The biggest fear is a deepening of a trade war that is being fought between the world’s economies over a very limited supply of global demand. One of China’s main competitors in the region, Vietnam, has moved three separate times this year to devalue its currency, with the last coming in August. “The policy action today is positive in its promptness in response to China’s devaluation,” Eugenia Fabon Victorino and Irene Cheung, analysts at Australia & New Zealand Banking Group Ltd., said in a research note at the time.

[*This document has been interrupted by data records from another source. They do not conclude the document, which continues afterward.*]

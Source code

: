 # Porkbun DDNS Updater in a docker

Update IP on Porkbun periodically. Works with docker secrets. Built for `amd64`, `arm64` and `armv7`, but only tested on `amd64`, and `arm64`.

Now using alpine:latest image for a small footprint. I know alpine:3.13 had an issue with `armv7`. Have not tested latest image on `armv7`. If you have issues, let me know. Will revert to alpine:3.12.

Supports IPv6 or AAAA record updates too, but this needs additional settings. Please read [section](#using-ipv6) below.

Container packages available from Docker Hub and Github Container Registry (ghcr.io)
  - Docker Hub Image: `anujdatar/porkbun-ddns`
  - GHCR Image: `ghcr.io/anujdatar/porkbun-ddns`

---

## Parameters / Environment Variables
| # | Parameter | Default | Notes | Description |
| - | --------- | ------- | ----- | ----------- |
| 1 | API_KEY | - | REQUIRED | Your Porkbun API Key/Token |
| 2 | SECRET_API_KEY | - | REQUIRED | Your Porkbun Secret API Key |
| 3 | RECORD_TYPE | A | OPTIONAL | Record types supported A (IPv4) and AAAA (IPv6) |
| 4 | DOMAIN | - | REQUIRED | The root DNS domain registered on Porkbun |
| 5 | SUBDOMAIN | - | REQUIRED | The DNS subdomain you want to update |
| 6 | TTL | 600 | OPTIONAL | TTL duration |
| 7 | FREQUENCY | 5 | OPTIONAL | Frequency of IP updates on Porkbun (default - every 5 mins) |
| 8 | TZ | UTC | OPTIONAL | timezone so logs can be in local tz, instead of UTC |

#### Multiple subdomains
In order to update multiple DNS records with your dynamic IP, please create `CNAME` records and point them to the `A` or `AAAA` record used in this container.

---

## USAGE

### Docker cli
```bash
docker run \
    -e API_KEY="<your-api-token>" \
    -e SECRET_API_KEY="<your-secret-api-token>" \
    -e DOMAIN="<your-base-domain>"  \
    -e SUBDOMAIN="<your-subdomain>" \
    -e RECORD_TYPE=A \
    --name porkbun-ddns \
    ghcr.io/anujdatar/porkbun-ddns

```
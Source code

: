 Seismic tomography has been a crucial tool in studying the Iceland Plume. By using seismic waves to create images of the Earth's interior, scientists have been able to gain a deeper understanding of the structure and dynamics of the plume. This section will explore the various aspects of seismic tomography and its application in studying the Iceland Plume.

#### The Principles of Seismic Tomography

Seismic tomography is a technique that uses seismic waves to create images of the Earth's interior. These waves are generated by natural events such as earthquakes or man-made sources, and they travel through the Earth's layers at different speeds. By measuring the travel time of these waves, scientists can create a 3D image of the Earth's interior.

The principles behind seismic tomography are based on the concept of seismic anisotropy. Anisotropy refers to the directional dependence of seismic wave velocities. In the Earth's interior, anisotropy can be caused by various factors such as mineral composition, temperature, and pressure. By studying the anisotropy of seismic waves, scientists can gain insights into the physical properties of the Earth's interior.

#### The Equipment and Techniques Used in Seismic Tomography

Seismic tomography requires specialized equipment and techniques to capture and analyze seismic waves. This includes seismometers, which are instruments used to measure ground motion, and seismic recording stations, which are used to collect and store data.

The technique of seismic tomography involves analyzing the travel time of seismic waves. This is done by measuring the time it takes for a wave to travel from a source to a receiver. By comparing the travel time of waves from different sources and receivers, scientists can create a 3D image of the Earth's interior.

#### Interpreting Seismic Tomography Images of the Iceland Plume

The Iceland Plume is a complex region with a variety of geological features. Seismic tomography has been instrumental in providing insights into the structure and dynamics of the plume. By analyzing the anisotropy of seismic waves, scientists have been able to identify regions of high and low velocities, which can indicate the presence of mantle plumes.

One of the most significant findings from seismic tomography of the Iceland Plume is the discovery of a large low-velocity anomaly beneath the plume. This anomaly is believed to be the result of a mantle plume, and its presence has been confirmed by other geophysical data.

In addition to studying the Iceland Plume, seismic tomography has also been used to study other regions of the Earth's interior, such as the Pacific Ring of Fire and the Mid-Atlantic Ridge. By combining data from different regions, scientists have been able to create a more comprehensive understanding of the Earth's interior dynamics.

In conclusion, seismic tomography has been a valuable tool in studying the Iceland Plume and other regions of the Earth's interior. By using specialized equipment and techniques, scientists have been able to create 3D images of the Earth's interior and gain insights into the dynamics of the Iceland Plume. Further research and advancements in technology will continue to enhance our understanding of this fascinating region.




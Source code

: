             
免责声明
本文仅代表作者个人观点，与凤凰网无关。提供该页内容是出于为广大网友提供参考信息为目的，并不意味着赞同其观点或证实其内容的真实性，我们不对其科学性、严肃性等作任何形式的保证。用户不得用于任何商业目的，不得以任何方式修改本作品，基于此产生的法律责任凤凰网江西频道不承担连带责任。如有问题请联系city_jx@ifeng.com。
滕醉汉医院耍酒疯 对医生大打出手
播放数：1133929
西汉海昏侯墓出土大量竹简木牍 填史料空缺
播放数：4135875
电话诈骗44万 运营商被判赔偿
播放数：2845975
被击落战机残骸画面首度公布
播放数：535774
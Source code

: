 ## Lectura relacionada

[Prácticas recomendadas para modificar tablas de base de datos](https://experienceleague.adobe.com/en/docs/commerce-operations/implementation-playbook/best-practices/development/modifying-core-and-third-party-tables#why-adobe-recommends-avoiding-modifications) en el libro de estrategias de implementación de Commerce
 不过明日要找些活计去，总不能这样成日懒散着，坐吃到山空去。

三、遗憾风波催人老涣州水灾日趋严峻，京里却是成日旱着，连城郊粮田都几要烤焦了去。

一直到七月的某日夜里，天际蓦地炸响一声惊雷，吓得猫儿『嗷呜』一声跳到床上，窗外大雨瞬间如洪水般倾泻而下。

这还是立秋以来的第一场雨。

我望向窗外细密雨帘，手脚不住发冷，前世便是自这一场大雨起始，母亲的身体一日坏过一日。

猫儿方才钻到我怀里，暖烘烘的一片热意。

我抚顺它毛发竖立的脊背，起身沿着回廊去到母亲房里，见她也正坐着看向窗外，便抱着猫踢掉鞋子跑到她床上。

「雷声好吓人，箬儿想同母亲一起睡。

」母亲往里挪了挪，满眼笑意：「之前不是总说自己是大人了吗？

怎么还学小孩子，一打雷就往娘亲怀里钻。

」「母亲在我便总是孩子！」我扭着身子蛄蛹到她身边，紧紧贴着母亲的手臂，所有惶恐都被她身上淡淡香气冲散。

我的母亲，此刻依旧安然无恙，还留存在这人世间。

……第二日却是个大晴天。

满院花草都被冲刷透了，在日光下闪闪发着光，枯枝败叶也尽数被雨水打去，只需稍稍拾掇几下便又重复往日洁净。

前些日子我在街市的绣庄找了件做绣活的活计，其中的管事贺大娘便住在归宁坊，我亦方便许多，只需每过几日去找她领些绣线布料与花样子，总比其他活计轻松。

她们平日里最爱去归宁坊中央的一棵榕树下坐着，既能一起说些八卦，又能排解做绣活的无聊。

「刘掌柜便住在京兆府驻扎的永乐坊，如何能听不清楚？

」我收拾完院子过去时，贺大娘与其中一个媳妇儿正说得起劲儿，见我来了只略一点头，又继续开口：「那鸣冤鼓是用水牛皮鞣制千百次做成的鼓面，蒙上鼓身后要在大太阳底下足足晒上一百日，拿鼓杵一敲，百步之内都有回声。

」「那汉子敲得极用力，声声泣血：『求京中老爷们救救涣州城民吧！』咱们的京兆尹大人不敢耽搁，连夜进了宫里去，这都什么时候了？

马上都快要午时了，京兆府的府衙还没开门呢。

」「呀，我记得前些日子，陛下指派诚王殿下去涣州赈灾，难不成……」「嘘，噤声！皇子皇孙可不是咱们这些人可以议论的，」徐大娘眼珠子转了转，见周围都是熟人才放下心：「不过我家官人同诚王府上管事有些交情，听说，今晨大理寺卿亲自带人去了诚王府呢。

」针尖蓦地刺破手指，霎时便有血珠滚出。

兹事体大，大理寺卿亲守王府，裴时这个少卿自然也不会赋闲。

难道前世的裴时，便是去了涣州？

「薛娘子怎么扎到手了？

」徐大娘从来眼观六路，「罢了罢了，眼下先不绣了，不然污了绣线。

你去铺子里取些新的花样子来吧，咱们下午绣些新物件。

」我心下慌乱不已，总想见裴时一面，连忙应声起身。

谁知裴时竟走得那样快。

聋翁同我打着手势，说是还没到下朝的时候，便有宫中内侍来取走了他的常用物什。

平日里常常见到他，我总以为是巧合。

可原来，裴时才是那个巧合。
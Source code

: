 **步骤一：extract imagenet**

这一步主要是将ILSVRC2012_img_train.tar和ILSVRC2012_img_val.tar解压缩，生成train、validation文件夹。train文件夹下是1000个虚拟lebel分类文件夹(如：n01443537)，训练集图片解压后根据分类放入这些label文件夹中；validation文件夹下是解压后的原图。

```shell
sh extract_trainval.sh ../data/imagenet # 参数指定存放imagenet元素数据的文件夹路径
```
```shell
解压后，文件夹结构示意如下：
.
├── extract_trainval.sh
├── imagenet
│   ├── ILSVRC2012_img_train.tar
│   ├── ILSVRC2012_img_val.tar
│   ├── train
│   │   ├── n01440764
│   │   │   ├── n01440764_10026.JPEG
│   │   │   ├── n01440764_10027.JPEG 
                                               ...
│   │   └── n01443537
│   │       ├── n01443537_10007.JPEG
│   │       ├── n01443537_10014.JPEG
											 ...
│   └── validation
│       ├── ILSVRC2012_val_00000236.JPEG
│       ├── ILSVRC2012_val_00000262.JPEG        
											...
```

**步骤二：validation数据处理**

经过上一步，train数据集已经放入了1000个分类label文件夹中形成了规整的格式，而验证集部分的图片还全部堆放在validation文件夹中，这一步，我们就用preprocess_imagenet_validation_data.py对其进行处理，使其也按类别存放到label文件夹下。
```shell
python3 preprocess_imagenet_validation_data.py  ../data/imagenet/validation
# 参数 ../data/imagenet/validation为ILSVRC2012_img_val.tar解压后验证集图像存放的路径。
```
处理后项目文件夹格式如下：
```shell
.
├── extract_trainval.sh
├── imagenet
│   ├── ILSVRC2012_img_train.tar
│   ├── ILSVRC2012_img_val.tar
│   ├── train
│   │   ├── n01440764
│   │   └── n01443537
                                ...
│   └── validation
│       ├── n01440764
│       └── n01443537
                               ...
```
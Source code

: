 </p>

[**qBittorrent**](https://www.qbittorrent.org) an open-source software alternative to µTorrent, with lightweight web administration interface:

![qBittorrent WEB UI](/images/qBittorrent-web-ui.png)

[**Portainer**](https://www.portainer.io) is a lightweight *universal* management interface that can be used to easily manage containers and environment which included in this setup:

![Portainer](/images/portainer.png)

Meanwhile, other big exporters like Japan and Korea, have been watching the moves in the renminbi closely. Korea’s won hit a three year low earlier this year, while the Japanese central bank has been engaged in massive monetary stimulus in recent years. The Japanese government argues that this is purely to stimulate domestic demand, but economists like Robert Scott of the Economic Policy Institute have argued that Japan’s tactics are different than, for instance, the Federal Reserve’s quantitative easing, and that currency manipulation on the part of Japan has cost the U.S. hundreds of thousands of jobs per year.

As economist and China expert Michael Pettis has argued, what China’s troubles today underscore is the dearth of demand in the global economy. There are virtually no economies on earth today that are growing quickly as the result of rising incomes. Instead China’s rapid growth, until recently, has mostly been the product of a government policy that encourages excessive investment and keeps wages low in order to boost exports and employment. The few large economies that run trade deficits, though, like the United States and the U.K., don’t have the capacity to buy everything that China and the rest of the world’s exporters are trying to sell.

And therefore, it’s likely we’ll continue to see exporters fighting for every scrap of slow growing demand. Only time will tell whether China can ween itself off its dependency on exports. But what is certain is that the longer China waits to make the necessary reforms, the less stable the world’s second largest economy will be in the long run.